Thursday, January 3, 2013


My Garden - Summer 2006

The day to go to the Women’s Breast Health Centre to meet with the surgeon had arrived – August 4, 2006.  When Mike and I got there and sat in the waiting room I looked around at the others that were there and I felt so young.  I realize that I was 40 and all but everyone else that was waiting seemed so much older than me.  Most of the women were with their husbands and I thought that was so wonderful.  I had to fill out a bunch of forms before we could see the nurse.  Filling out those forms was a real slap in the face because it forced me to answer questions in writing on paper.  It made it all so real.  Maybe deep down I kept thinking that this was all a horrible nightmare and that I was going to wake up and everything would be the way it was before.  Actually writing down the answers on that form attached to the clipboard sort of shattered my hopes of that happening.  It was real.  I wasn’t going to wake up.  I was already awake.

When we got in to see the nurse, she explained to us what the surgeon would talk to us about. Then she left us alone in that pastel coloured room.  It was mint green, light pink, yellow and other pastel colours that I guess are supposed to make you feel relaxed and peaceful.  I have always hated pastel colours.

Anyway, the surgeon (I will refer to him as Dr. Surgeon) soon arrived and he did a terrific job explaining everything to us.  At this point we hadn’t actually seen any results nor did we know exactly what the results entailed.  Dr. Surgeon went through the mammogram and biopsy results with us.  He actually put the mammogram slide x-rays up on the light board thingy and showed us where the calcifications were showing up on the picture of my left breast.  What are calcifications you ask?  Well so did I.  They are small deposits of calcium that can indicate cancer and can be seen on mammograms.  I could see them when he pointed them out.  Actually I could see them even before he pointed them out.  He then explained the written results from the mammogram technicians and the biopsy report and gave us copies of everything.
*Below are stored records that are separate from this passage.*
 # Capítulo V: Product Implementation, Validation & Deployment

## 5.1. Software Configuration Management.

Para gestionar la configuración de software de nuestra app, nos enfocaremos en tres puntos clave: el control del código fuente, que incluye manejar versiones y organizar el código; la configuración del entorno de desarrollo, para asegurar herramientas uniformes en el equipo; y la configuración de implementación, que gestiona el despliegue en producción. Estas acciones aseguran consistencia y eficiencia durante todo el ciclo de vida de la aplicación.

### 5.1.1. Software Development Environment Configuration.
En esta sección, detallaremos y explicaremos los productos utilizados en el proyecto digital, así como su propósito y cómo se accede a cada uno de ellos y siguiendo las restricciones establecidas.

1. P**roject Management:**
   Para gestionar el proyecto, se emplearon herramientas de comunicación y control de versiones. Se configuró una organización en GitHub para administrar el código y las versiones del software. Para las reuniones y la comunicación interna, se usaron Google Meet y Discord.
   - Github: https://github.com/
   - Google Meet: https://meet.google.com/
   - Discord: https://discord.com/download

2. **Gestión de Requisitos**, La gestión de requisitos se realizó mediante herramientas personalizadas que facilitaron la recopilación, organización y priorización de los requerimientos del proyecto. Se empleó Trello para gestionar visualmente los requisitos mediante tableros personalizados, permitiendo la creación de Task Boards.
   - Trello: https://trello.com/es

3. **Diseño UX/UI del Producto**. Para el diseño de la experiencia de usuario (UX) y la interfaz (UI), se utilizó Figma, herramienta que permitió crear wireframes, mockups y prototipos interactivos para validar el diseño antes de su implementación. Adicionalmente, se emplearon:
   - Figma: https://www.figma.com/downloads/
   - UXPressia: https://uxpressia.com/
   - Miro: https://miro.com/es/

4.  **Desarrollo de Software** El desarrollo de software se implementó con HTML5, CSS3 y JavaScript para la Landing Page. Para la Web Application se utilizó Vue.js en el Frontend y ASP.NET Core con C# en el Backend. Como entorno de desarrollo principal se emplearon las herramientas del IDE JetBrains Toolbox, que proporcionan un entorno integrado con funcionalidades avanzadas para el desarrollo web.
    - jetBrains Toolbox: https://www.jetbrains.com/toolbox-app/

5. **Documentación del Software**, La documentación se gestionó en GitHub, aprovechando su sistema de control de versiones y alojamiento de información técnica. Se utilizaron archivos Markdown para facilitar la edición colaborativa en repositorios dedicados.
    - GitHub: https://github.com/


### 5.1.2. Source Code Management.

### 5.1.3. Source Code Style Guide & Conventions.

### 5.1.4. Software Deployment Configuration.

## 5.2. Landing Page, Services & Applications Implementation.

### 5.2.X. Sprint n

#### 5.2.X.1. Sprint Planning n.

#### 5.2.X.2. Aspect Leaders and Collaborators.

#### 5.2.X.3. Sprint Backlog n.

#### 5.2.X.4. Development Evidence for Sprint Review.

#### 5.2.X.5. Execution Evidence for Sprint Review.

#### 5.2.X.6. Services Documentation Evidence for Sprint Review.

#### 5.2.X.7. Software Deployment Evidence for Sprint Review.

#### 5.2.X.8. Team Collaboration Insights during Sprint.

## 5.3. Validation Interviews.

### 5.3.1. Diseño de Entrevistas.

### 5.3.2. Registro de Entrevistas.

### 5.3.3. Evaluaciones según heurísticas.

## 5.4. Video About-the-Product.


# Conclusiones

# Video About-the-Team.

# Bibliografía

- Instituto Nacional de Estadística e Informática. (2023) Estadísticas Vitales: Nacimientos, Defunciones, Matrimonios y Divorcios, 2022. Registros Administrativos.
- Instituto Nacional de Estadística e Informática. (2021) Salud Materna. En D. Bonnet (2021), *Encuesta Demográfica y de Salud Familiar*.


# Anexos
My mammogram results from the medical imaging office stated that they had done a mammogram of both breasts and an ultrasound of the left breast.  The mammogram showed multiple irregular calcifications that extended towards the underarm area and were consistent with malignant (cancerous) calcifications.  There was nothing abnormal in the right breast.  The ultrasound also showed an irregular mass containing tiny calcifications in the same area of the left breast and one lymph node in the armpit area that had some irregularity.  The lymph nodes are like filters that defend the body against infections but can also be a location for cancer to spread to other parts of the body (metastasize).
Me with Bailey (our portie) &
 Kessie (my brother's boxer) - Summer 2006

I had never heard the word metastasize before.  I think it is the scariest word ever.

The conclusion was that the changes in my left breast were consistent with malignancy and that a stereotactic core biopsy was suggested for diagnosis of tissue.  Then it said “BI-RADS CATEGORY 5” in big letters followed by “Probably malignant and surgical consultation and biopsy recommended.”  Yikes.  I was concerned about the BIG LETTERS.  I did some research and found out that the American College of Radiology has a system established called the Breast Imaging Reporting and Database System (BI-RADS) that guides the route to be followed for each diagnosis.

There are five categories including:

Category 0 - need additional imaging evaluation
Category 1 - negative
Category 2 -  benign (harmless tumour and not cancerous) finding
Category 3 - probably benign finding – short interval follow-up suggested
Category 4 - suspicious abnormality – biopsy should be considered
Category 5 - highly suggestive of malignancy – appropriate action should be taken
Category 6 - known biopsy-proven malignancy–appropriate action should be taken

I was classified in category 5.  Hence the biopsy that had followed the mammogram and ultrasound.

Listen to What the Man Said - Paul McCartney & Wings

Wishing you the happiest year ever!
May 2013 bring you good health and much joy.